## [Exercise goal]
Of the lines in the data below, write out exactly those from the one holding "## 🤝 Contributing" through the one holding "<!-- ## 🙏 Acknowledgments", both included.

(Collected data entries)
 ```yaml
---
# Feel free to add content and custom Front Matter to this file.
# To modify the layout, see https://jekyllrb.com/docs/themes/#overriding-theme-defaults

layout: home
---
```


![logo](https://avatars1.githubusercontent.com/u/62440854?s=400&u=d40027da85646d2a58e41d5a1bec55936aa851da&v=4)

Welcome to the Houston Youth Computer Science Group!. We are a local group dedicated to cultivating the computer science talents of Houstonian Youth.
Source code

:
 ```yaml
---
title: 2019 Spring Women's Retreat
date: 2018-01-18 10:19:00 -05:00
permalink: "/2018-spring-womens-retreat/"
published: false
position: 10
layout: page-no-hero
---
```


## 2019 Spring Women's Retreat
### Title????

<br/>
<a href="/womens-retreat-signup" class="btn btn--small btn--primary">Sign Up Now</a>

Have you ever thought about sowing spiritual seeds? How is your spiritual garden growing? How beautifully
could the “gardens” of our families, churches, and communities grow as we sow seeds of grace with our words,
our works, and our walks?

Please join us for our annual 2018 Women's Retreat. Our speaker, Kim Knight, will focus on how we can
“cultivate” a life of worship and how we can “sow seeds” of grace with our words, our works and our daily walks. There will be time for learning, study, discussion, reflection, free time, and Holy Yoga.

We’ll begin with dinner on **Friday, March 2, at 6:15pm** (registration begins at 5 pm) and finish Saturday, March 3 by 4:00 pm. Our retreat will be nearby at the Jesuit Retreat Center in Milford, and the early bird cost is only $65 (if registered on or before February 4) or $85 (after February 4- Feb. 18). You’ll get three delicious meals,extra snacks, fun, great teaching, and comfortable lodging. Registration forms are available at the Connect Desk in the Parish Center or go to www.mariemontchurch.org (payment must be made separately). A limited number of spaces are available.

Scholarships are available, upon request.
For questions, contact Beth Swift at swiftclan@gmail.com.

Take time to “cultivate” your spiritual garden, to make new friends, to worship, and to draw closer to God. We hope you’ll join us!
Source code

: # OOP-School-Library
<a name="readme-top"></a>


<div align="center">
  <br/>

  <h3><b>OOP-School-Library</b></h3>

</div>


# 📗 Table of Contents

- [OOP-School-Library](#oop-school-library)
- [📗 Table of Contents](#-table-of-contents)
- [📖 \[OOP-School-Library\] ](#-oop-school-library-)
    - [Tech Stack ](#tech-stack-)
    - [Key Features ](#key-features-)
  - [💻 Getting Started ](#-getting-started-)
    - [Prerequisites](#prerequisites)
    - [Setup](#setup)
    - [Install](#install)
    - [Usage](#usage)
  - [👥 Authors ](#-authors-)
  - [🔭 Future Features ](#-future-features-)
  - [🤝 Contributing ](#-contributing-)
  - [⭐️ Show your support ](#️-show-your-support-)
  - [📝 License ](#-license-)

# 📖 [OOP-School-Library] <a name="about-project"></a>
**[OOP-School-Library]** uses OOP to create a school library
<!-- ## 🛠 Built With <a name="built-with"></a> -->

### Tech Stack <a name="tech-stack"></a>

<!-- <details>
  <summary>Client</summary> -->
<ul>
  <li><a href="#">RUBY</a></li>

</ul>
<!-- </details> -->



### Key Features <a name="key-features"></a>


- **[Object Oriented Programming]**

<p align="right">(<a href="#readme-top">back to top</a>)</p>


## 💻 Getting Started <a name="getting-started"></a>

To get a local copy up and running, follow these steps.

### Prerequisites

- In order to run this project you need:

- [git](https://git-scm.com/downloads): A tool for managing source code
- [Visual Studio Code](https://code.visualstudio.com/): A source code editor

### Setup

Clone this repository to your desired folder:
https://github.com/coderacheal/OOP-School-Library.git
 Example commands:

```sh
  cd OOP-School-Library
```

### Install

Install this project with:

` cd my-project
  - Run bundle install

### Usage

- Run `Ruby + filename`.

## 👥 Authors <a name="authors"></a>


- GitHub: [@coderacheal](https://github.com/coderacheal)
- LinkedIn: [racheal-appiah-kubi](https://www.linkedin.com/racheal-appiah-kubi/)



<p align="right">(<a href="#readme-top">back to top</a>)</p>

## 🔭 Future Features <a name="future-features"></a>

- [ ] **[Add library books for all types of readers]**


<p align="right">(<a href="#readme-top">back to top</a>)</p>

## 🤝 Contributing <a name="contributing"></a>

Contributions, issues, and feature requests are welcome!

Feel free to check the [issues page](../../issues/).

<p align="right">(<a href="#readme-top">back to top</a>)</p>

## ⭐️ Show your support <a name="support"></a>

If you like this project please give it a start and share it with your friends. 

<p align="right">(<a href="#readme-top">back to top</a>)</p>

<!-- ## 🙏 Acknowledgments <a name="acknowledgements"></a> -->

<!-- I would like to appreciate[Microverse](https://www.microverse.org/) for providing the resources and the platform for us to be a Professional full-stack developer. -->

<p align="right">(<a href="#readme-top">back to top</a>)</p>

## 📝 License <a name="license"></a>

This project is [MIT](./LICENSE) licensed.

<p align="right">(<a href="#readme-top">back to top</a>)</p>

---

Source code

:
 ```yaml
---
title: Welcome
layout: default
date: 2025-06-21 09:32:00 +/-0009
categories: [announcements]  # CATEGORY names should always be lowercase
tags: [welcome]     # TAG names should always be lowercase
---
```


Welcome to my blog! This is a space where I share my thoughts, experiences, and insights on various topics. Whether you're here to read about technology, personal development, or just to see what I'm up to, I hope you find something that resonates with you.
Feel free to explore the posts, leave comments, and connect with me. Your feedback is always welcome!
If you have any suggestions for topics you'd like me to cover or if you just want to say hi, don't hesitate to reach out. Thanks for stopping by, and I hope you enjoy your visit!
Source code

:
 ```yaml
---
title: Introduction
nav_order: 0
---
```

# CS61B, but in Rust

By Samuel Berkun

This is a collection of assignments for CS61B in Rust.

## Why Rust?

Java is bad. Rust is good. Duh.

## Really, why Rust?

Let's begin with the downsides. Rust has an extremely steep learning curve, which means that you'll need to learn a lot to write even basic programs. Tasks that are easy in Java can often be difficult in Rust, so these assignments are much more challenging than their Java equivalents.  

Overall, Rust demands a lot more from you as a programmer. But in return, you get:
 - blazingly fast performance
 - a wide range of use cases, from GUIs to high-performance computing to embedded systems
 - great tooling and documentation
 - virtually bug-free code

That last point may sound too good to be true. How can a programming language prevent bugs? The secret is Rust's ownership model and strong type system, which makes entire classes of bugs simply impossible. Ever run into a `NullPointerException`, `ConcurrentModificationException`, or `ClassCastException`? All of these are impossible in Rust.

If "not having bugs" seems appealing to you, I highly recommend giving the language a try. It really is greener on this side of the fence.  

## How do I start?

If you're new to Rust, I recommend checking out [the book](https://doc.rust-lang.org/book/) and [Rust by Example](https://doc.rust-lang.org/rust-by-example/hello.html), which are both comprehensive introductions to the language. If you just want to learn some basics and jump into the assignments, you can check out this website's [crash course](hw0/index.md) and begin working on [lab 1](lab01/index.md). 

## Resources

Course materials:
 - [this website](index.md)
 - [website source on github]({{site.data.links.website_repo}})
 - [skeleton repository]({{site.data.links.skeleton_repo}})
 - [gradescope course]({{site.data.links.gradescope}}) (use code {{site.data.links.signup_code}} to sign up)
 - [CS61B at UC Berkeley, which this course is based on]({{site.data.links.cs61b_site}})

## [Reply to the task]
## 🤝 Contributing <a name="contributing"></a>

Contributions, issues, and feature requests are welcome!

Feel free to check the [issues page](../../issues/).

<p align="right">(<a href="#readme-top">back to top</a>)</p>

## ⭐️ Show your support <a name="support"></a>

If you like this project please give it a start and share it with your friends. 

<p align="right">(<a href="#readme-top">back to top</a>)</p>

<!-- ## 🙏 Acknowledgments <a name="acknowledgements"></a> -->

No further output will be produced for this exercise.